> Exercise goal: Look for the string "PostgreSQL" in the material below. Copy every line where you find it.

> Supplied material:

^^^^^^^^^^^^^^^^

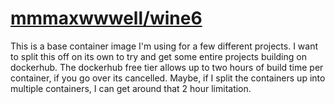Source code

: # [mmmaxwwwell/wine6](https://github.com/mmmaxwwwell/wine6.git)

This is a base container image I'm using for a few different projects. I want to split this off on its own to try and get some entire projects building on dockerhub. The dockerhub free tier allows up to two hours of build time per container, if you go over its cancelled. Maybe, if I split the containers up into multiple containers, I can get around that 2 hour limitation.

^^^^^^^^^^^^^^^^

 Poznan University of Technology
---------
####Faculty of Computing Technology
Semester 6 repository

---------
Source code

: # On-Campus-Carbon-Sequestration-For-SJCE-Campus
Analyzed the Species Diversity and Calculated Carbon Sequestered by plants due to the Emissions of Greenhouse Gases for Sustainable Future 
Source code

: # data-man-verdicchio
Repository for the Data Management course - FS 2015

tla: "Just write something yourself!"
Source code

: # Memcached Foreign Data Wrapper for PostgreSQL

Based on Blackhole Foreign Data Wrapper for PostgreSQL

^^^^^^^^^^^^^^^^

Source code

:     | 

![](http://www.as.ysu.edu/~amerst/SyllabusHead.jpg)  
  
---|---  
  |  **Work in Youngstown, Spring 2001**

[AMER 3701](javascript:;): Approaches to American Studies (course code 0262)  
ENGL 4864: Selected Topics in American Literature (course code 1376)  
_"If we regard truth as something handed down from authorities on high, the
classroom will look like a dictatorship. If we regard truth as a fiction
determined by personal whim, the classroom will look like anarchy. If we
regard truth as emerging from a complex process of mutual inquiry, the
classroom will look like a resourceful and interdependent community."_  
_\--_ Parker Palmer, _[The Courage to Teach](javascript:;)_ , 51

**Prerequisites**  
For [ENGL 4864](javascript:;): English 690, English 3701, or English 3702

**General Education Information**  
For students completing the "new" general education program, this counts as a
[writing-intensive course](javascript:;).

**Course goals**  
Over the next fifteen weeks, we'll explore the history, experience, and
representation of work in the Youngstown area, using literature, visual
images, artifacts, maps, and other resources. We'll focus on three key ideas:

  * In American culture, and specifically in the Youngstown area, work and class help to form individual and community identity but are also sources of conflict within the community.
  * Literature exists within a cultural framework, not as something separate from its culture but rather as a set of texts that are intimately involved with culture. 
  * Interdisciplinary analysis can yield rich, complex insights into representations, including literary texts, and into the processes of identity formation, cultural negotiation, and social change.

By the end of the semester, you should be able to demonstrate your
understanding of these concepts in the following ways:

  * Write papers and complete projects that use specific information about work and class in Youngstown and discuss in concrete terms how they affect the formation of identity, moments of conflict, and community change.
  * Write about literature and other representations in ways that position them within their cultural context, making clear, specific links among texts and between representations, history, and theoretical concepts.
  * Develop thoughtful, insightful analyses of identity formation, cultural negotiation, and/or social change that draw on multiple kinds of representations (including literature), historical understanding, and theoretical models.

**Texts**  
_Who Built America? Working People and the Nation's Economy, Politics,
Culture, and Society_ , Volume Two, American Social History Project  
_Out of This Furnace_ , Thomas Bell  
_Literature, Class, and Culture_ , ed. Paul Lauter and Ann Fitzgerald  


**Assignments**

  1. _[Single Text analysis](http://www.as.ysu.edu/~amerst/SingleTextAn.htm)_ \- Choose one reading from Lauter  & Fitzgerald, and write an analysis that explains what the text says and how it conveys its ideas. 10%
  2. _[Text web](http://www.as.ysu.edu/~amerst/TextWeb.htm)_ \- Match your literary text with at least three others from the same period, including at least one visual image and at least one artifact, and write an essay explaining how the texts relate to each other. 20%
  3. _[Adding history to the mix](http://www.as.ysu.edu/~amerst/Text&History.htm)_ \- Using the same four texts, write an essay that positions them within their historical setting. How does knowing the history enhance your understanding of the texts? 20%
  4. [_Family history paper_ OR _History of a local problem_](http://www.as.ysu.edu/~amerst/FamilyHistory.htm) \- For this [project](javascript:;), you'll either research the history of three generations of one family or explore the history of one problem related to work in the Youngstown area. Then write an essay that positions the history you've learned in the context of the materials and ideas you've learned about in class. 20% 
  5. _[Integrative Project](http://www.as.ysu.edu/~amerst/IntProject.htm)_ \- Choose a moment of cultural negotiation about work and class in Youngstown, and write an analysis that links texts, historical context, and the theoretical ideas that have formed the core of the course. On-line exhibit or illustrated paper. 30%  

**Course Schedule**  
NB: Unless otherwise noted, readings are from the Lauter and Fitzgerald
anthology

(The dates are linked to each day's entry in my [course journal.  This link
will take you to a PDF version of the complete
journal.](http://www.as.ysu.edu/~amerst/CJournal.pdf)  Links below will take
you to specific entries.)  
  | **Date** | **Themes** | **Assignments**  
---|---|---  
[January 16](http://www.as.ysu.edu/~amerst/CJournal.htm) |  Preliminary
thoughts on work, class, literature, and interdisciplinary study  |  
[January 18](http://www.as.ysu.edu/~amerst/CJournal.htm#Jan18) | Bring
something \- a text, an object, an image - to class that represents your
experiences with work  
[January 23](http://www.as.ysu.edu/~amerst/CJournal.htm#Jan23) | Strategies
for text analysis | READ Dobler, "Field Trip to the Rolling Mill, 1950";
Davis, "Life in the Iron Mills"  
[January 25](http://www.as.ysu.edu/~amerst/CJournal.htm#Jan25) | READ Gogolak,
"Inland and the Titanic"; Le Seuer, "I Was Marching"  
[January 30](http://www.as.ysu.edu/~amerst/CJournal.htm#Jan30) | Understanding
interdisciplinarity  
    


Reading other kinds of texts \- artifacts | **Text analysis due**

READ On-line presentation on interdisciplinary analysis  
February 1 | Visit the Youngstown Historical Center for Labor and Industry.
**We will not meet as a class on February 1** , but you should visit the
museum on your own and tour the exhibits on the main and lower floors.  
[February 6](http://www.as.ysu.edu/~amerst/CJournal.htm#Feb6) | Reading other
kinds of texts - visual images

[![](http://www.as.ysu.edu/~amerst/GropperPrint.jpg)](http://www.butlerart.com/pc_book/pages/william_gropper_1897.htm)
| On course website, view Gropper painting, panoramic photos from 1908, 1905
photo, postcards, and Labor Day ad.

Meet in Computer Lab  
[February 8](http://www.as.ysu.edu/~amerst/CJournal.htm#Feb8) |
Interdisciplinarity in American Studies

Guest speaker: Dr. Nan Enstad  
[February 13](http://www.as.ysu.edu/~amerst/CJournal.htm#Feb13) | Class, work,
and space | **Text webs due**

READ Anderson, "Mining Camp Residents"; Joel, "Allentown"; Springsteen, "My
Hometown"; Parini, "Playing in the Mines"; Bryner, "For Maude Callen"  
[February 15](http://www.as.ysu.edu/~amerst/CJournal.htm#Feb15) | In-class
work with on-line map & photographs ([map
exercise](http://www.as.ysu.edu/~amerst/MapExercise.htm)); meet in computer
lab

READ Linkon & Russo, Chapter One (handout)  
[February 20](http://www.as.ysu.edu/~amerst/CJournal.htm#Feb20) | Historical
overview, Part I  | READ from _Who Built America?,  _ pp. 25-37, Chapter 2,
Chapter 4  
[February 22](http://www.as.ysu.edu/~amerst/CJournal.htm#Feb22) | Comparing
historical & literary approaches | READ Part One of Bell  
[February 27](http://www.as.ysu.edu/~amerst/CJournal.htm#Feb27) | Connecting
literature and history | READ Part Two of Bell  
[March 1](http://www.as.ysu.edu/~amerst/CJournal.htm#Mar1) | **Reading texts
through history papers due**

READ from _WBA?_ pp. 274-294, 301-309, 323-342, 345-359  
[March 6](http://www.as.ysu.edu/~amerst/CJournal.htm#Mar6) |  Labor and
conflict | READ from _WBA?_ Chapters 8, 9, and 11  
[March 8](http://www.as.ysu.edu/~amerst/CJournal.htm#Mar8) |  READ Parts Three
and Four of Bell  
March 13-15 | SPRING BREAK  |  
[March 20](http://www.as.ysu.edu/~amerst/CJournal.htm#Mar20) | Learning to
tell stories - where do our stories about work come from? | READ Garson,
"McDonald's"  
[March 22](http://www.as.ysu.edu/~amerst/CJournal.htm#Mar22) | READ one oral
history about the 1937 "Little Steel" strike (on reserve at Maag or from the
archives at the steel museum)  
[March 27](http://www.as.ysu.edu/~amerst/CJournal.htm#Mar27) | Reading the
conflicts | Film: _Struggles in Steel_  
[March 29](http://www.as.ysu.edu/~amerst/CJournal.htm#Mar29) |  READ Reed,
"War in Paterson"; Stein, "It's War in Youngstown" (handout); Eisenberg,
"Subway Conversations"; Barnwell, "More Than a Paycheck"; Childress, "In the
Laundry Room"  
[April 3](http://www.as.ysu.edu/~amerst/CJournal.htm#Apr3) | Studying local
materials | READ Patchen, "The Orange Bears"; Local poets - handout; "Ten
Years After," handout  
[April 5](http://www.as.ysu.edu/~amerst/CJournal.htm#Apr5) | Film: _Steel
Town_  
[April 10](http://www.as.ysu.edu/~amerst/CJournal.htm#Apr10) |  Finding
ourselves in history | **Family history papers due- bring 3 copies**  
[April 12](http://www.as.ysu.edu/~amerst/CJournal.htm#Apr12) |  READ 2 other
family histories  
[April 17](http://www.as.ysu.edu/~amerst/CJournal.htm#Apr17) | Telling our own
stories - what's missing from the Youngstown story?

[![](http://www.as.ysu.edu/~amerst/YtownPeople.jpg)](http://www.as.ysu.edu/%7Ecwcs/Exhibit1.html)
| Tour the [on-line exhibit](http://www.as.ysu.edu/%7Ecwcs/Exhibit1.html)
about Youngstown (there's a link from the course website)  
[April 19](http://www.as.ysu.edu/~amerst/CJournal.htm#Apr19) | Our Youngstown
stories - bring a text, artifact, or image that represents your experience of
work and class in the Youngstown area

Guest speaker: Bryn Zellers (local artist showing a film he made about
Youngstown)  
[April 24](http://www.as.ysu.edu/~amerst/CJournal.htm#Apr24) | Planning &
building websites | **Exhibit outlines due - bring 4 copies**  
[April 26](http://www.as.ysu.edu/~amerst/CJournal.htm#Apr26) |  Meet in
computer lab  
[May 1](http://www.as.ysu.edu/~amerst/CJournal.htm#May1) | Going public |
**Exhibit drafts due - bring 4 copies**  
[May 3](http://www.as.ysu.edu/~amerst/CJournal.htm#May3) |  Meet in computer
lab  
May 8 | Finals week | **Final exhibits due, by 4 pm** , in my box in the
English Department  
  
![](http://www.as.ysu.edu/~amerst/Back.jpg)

^^^^^^^^^^^^^^^^

> Result of this exercise:
: # Memcached Foreign Data Wrapper for PostgreSQL
Based on Blackhole Foreign Data Wrapper for PostgreSQL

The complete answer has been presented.